Attenzione però a trarre la conclusione sbagliata da questa premessa. “È vero che il sovraccarico di informazioni può avere l'effetto di disincentivare un cittadino che si sente affogare nei dati e sente di non avere alcun potere di cambiare le cose – dice Bryner – ma da qui a dire che non ci servono norme sulla disclosure il passo è davvero eccessivo, un po’ come buttare via il bambino con l’acqua sporca”. Quello che serve, aggiunge Bryner, è senz’altro fare uno sforzo ulteriore per semplificare quelli che oggi sono documenti e database troppo tecnici e generalmente inaccessibili a un utente non particolarmente istruito o molto motivato.
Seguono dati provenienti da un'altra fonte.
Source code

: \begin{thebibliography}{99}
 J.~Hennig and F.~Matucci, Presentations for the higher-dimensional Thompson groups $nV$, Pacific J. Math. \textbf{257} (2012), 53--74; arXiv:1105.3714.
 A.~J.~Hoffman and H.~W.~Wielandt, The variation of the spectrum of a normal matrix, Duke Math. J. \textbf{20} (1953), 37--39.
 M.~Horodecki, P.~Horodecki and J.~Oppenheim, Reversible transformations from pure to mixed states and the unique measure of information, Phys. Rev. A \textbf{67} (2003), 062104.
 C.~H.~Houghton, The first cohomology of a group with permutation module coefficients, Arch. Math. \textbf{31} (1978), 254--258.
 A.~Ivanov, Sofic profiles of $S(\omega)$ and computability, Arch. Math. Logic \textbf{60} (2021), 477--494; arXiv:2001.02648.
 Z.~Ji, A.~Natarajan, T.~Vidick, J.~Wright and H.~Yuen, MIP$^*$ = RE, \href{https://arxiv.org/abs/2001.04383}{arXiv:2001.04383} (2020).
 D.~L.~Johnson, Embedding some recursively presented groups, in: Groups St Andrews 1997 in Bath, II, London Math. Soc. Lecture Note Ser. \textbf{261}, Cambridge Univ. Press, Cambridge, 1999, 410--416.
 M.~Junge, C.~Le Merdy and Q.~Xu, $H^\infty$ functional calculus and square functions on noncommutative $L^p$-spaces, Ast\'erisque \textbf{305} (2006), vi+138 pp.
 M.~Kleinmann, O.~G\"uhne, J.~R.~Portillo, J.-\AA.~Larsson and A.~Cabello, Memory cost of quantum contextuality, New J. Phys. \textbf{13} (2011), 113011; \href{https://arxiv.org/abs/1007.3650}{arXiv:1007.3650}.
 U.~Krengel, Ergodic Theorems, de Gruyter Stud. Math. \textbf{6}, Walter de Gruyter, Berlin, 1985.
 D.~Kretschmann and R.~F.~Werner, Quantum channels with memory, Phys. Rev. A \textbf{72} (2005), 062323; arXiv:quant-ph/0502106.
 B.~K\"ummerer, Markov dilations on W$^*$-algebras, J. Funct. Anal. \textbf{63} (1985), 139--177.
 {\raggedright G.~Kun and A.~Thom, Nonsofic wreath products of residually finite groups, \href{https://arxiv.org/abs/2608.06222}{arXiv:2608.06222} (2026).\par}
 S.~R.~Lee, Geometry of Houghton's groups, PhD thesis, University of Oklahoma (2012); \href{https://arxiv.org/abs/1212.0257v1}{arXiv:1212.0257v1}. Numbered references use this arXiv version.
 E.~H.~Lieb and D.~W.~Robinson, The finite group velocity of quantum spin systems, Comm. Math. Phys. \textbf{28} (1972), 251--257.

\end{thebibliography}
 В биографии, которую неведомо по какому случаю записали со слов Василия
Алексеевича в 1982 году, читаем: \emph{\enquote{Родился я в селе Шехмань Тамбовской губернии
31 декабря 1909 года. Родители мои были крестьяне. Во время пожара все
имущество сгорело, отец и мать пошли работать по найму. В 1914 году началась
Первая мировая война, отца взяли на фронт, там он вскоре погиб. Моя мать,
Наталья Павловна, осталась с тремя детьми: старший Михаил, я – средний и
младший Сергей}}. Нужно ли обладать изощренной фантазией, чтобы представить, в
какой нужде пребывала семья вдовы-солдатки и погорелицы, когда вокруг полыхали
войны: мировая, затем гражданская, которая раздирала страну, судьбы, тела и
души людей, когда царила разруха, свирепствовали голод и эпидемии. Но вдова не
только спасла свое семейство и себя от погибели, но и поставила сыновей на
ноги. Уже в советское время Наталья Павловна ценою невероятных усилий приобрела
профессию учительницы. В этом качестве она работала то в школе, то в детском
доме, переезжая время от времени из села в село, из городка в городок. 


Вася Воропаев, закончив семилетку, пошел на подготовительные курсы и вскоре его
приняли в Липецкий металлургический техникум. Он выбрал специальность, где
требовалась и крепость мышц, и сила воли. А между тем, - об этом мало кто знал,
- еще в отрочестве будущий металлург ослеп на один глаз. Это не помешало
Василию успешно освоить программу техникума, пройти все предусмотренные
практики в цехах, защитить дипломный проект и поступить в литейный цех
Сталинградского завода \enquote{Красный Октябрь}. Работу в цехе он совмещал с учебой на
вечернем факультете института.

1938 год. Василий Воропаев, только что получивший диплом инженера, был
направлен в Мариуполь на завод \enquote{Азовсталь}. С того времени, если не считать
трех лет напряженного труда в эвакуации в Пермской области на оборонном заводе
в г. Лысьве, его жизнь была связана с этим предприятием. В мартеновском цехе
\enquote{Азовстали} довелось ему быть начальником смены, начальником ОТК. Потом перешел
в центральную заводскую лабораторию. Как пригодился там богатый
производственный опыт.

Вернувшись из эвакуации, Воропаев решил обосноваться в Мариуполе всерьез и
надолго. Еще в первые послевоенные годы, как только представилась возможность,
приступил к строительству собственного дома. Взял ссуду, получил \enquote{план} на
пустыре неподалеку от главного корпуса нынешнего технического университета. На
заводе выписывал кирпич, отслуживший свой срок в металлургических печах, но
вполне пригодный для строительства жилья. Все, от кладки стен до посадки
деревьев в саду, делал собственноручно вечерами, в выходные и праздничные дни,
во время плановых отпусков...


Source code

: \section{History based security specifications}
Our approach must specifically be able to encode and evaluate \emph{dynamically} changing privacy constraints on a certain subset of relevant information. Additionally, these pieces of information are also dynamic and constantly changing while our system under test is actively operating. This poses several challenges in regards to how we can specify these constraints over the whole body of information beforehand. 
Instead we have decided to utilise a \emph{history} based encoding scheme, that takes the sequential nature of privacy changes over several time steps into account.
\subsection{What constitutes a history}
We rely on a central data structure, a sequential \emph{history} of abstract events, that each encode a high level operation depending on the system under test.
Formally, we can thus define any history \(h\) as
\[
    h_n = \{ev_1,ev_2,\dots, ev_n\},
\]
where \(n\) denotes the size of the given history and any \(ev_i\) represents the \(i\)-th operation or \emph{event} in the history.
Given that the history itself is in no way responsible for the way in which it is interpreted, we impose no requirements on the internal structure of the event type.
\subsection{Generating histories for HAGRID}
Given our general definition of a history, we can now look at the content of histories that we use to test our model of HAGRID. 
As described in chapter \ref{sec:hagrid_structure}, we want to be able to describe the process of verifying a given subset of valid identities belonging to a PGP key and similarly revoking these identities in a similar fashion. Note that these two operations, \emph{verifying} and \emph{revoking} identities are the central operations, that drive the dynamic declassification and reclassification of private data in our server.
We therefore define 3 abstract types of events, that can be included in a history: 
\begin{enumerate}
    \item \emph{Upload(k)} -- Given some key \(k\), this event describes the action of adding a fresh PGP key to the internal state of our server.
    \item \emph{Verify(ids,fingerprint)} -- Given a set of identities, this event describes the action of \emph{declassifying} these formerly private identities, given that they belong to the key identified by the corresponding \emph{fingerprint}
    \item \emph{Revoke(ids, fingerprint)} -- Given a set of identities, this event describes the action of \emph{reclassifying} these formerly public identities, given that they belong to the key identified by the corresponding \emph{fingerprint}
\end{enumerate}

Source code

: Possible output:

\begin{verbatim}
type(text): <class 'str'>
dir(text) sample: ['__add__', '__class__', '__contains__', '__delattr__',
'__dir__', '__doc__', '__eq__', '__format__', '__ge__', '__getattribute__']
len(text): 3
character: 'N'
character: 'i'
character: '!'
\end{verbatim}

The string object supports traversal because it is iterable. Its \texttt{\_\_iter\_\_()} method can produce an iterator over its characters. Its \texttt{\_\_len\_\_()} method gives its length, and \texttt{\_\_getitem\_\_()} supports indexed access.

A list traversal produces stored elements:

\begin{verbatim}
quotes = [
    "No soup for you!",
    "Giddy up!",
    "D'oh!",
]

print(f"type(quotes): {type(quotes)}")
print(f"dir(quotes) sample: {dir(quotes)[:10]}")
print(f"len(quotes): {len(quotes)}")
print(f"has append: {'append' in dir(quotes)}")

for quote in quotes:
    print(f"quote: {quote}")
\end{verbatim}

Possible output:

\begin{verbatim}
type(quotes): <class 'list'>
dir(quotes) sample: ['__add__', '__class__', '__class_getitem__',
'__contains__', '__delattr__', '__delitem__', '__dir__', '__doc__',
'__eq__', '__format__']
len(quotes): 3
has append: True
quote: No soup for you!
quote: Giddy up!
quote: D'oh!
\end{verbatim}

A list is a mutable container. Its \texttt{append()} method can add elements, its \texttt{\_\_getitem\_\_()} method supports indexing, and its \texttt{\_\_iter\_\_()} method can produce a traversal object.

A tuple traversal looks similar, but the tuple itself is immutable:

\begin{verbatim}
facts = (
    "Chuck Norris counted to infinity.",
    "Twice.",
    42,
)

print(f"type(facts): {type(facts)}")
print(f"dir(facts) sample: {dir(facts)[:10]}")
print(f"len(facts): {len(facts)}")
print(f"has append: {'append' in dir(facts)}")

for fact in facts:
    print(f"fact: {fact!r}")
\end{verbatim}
Per i sostenitori della trasparenza, insomma, essa è presupposto fondamentale, anzi necessario, al buon governo e al buon funzionamento del mercato, ma non per forza sufficiente. “Senza l’istituzione, innanzitutto, del diritto di informazione, come altro possiamo apprendere della cattiva condotta o dell’inefficienza di attori pubblici, o di pratiche corrotte che debbono essere corrette? – scrive sul New York Times Chris Gates, Presidente della Sunlight Foundation -  Dopodiché, siamo tutti d’accordo che l’applicazione delle regolamentazioni esistenti - con ispezioni più attente, maggiore supervisione, verifiche più frequenti - rappresenta la soluzione più efficace ai problemi che emergono grazie alla trasparenza”.